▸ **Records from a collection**
== == ==

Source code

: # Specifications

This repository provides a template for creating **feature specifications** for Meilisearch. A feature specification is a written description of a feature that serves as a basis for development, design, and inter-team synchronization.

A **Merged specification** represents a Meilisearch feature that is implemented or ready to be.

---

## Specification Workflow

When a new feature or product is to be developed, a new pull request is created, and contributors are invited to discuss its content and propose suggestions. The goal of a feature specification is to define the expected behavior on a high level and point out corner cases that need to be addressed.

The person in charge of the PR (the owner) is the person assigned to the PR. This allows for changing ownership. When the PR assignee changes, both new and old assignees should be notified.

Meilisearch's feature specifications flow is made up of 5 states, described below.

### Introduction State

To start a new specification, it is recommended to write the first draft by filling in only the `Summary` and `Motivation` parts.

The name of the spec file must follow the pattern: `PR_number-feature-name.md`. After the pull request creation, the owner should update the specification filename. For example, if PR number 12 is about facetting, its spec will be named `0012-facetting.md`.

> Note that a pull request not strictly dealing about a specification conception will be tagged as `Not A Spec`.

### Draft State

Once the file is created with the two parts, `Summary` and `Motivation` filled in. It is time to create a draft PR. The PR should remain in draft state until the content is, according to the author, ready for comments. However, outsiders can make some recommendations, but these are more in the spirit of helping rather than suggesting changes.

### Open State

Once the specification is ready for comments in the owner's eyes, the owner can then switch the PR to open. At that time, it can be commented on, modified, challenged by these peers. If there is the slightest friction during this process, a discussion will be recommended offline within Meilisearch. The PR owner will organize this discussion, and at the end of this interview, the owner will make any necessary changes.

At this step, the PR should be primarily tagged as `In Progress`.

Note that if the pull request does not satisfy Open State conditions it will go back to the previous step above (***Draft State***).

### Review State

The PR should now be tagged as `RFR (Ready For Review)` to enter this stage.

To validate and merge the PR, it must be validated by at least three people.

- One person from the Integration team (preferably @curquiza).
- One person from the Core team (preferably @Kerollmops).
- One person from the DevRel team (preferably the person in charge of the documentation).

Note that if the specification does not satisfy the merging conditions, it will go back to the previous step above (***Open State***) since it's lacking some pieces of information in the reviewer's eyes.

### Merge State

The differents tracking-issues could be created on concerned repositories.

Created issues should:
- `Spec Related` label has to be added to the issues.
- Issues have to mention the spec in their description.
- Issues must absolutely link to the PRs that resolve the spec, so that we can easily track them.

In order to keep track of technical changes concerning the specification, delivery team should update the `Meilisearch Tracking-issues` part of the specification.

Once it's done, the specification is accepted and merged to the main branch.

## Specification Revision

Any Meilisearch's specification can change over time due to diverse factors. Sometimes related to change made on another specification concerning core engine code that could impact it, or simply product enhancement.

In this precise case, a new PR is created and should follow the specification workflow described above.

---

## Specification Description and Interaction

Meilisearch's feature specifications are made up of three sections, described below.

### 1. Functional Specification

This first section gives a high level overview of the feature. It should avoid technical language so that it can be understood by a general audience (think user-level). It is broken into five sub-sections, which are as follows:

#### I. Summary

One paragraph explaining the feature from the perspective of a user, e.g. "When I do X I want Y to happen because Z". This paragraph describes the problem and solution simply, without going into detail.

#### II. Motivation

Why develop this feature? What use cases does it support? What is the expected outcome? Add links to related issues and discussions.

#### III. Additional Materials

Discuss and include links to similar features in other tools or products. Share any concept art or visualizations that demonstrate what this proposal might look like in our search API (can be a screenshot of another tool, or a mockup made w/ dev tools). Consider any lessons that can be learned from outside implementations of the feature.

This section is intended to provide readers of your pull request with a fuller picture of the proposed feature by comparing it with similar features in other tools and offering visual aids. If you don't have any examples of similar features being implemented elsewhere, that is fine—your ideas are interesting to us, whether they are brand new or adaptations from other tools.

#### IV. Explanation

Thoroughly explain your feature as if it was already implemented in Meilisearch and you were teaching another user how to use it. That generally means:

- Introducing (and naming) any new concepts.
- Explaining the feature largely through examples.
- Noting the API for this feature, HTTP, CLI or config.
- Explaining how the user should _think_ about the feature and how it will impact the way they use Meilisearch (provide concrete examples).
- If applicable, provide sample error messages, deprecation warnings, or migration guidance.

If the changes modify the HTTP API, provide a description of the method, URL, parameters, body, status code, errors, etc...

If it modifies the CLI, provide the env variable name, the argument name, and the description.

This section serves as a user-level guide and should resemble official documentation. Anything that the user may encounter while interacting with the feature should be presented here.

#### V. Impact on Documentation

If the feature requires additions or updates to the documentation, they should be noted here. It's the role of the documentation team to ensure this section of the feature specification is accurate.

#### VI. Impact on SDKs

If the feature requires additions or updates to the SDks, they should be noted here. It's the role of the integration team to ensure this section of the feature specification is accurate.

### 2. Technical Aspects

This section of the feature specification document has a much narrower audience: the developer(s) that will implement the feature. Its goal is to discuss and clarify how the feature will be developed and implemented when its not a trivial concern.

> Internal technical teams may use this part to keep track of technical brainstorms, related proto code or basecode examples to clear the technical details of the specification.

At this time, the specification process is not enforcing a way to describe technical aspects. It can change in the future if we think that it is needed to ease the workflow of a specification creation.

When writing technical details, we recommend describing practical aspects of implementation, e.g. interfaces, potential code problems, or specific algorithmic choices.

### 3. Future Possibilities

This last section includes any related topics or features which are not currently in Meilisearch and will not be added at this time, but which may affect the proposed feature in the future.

== == ==

▸ **Your task**
In the answer, the lines from the first line of the data above through the line containing "## Specification Workflow" must appear exactly as written, with nothing else.

▸ **Answer box**
Source code

: # Specifications

This repository provides a template for creating **feature specifications** for Meilisearch. A feature specification is a written description of a feature that serves as a basis for development, design, and inter-team synchronization.

A **Merged specification** represents a Meilisearch feature that is implemented or ready to be.

---

## Specification Workflow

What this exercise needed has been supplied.